The freedom to choose neutron star magnetic field equilibria

TL;DR

This paper investigates whether magnetic field equilibria in neutron stars can be arbitrarily prescribed, considering various realistic models and symmetries, and finds that axisymmetry allows complete freedom while non-axisymmetry does not.

Contribution

It provides a comprehensive analysis of magnetic equilibrium freedom in neutron stars across different models and symmetries, including relativistic effects.

Findings

Axisymmetric equilibria allow complete freedom in magnetic field configuration.

Non-axisymmetric equilibria are constrained and not completely arbitrary.
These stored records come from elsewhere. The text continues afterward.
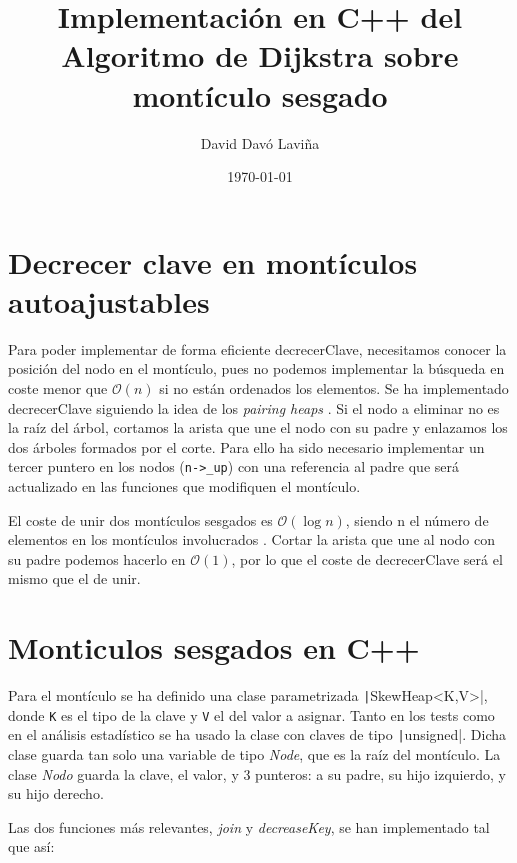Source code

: \documentclass{article}
\title{Implementación en C++ del Algoritmo de Dijkstra sobre montículo sesgado}
\author{David Davó Laviña}
\date{\today{}}
\begin{document}
\section{Decrecer clave en montículos autoajustables}
Para poder implementar de forma eficiente decrecerClave, necesitamos conocer la
posición del nodo en el montículo, pues no podemos implementar la búsqueda en coste
menor que $\mathcal{O}(n)$ si no están ordenados los elementos. Se ha implementado
decrecerClave siguiendo la idea de los \textit{pairing heaps} \cite{PairingHeap}. Si el nodo
a eliminar no es la raíz del árbol, cortamos la arista que une el nodo con su padre y
enlazamos los dos árboles formados por el corte. Para ello ha sido necesario
implementar un tercer puntero en los nodos (\texttt{n->\_up}) con una referencia al padre
que será actualizado en las funciones que modifiquen el montículo.

El coste de unir dos montículos sesgados es $\mathcal{O}(\log n)$, siendo n el número de elementos en los montículos involucrados \cite{SkewHeap}. Cortar la arista que une al nodo con su padre podemos hacerlo en $\mathcal{O}(1)$, por lo que el coste de decrecerClave será el mismo que el de unir. 

\section{Monticulos sesgados en C++}
Para el montículo se ha definido una clase parametrizada \texttt|SkewHeap<K,V>|, donde \texttt{K} es el tipo de la clave y \texttt{V} el del valor a asignar. Tanto en los tests como en el análisis estadístico se ha usado la clase con claves de tipo \texttt|unsigned|. Dicha clase guarda tan solo una variable de tipo \textit{Node}, que es la raíz del montículo. La clase \textit{Nodo} guarda la clave, el valor, y 3 punteros: a su padre, su hijo izquierdo, y su hijo derecho.

Las dos funciones más relevantes, \textit{join} y \textit{decreaseKey}, se han implementado tal que así:
\end{document}
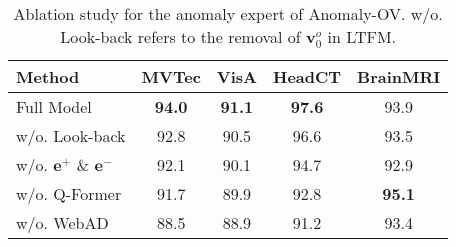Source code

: \begin{table}[ht]
\small
\centering
\begin{tabular}{lcccc}
\toprule
Method             & MVTec & VisA & HeadCT & BrainMRI \\
\hline
Full Model         &  \textbf{94.0}     &  \textbf{91.1}    &   \textbf{97.6}     &   93.9       \\
\hline
w/o. Look-back      & 92.8      & 90.5     &  96.6      &   93.5      \\
w/o. $\mathbf{e}^{+}$ \&  $\mathbf{e}^{-}$    &  92.1     & 90.1     & 94.7       &  92.9       \\
w/o. Q-Former       & 91.7      & 89.9     & 92.8       &  \textbf{95.1}       \\
w/o. WebAD          & 88.5      & 88.9     & 91.2       &  93.4       \\
\bottomrule
\end{tabular}
\caption{Ablation study for the anomaly expert of Anomaly-OV. w/o. Look-back refers to the removal of $\mathbf{v}^{o}_{0}$ in LTFM.}
\label{tab:2}
\vspace{-4mm}
\end{table}
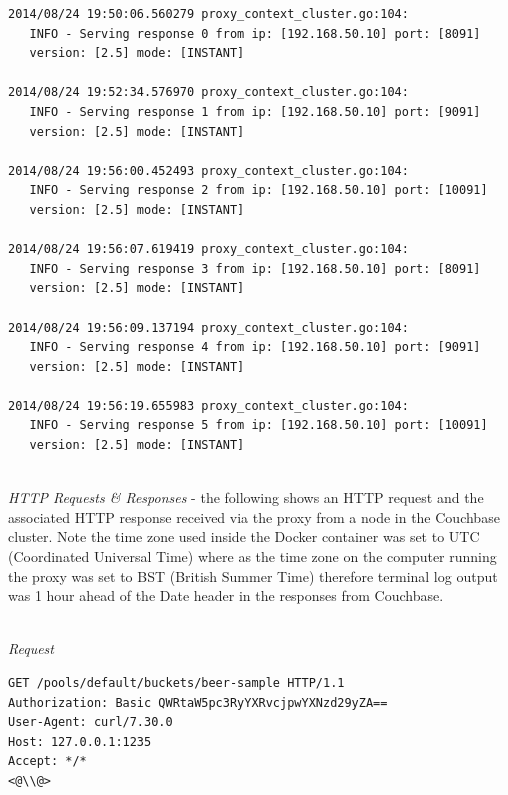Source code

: \documentclass[a4paper,11pt,twoside]{article}
\begin{document}

\begin{lstlisting}[language=terminal]
2014/08/24 19:50:06.560279 proxy_context_cluster.go:104:     
   INFO - Serving response 0 from ip: [192.168.50.10] port: [8091] 
   version: [2.5] mode: [INSTANT]

2014/08/24 19:52:34.576970 proxy_context_cluster.go:104:     
   INFO - Serving response 1 from ip: [192.168.50.10] port: [9091] 
   version: [2.5] mode: [INSTANT]

2014/08/24 19:56:00.452493 proxy_context_cluster.go:104:     
   INFO - Serving response 2 from ip: [192.168.50.10] port: [10091] 
   version: [2.5] mode: [INSTANT]

2014/08/24 19:56:07.619419 proxy_context_cluster.go:104:     
   INFO - Serving response 3 from ip: [192.168.50.10] port: [8091] 
   version: [2.5] mode: [INSTANT]

2014/08/24 19:56:09.137194 proxy_context_cluster.go:104:     
   INFO - Serving response 4 from ip: [192.168.50.10] port: [9091] 
   version: [2.5] mode: [INSTANT]

2014/08/24 19:56:19.655983 proxy_context_cluster.go:104:     
   INFO - Serving response 5 from ip: [192.168.50.10] port: [10091] 
   version: [2.5] mode: [INSTANT]
\end{lstlisting}

\noindent\\
\textit{HTTP Requests \& Responses} - the following shows an HTTP request and the associated HTTP response received via the proxy from a node in the Couchbase cluster.  Note the time zone used inside the Docker container was set to UTC (Coordinated Universal Time) where as the time zone on the computer running the proxy was set to BST (British Summer Time) therefore terminal log output was 1 hour ahead of the Date header in the responses from Couchbase.

\noindent\\
\textit{Request}
\begin{lstlisting}[language=terminal]
GET /pools/default/buckets/beer-sample HTTP/1.1
Authorization: Basic QWRtaW5pc3RyYXRvcjpwYXNzd29yZA==
User-Agent: curl/7.30.0
Host: 127.0.0.1:1235
Accept: */*
<@\\@>
\end{lstlisting}
\end{document}
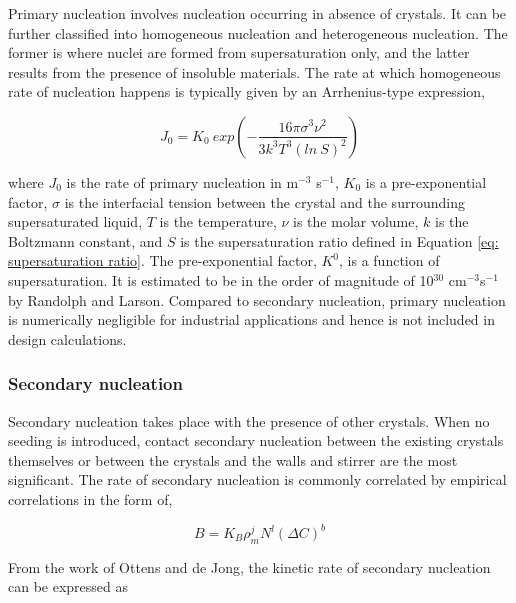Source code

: Primary nucleation involves nucleation occurring in absence of crystals. \cite{seader_separation_2011} It can be further classified into homogeneous nucleation and heterogeneous nucleation. The former is where nuclei are formed from supersaturation only, and the latter results from the presence of insoluble materials. \cite{richardson_chemical_nodate} The rate at which homogeneous rate of nucleation happens is typically given by an Arrhenius-type expression, \cite{richardson_chemical_nodate}

\begin{equation}
     J_0 = K_0~exp(-\frac{16 \pi \sigma^3 \nu^2}{3 k^3 T^3 (ln~S)^2})
\end{equation}

\noindent where $J_0$ is the rate of primary nucleation in m$^{-3}$ s$^{-1}$, $K_0$ is a pre-exponential factor, $\sigma$ is the interfacial tension between the crystal and the surrounding supersaturated liquid, $T$ is the temperature, $\nu$ is the molar volume, $k$ is the Boltzmann constant, and $S$ is the supersaturation ratio defined in Equation \ref{eq: supersaturation ratio}. The pre-exponential factor, $K^0$, is a function of supersaturation. It is estimated to be in the order of magnitude of 10$^{30}$ cm$^{-3}$s$^{-1}$ by Randolph and Larson. \cite{randolph_theory_1971} Compared to secondary nucleation, primary nucleation is numerically negligible for industrial applications and hence is not included in design calculations. 

\subsubsection{Secondary nucleation}

Secondary nucleation takes place with the presence of other crystals. \cite{richardson_chemical_nodate} When no seeding is introduced, contact secondary nucleation between the existing crystals themselves or between the crystals and the walls and stirrer are the most significant. \cite{richardson_chemical_nodate} The rate of secondary nucleation is commonly correlated by empirical correlations in the form of,

\begin{equation} \label{eq:secondary nucleation general}
    B = K_B \rho^j_m N^l (\Delta C)^b 
\end{equation}

From the work of Ottens and de Jong, \cite{Ottens} the kinetic rate of secondary nucleation can be expressed as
Realistic models with superfluidity and superconductivity still permit free axisymmetric equilibria.

Abstract

Our ability to interpret and glean useful information from the large body of observations of strongly magnetised neutron stars rests largely on our theoretical understanding of magnetic field equilibria. We answer the following question: is one free to arbitrarily prescribe magnetic equilibria such that fluid degrees of freedom can balance the equilibrium equations? We examine this question for various models for neutron star matter; from the simplest single-fluid barotrope to more realistic non-barotropic multifluid models with superfluid/superconducting components, muons and entropy. We do this for both axi- and non-axisymmetric equilibria, and in Newtonian gravity and general relativity. We show that, in axisymmetry, the most realistic model allows complete freedom in choosing a magnetic field equilibrium whereas non-axisymmetric equilibria are never completely arbitrary.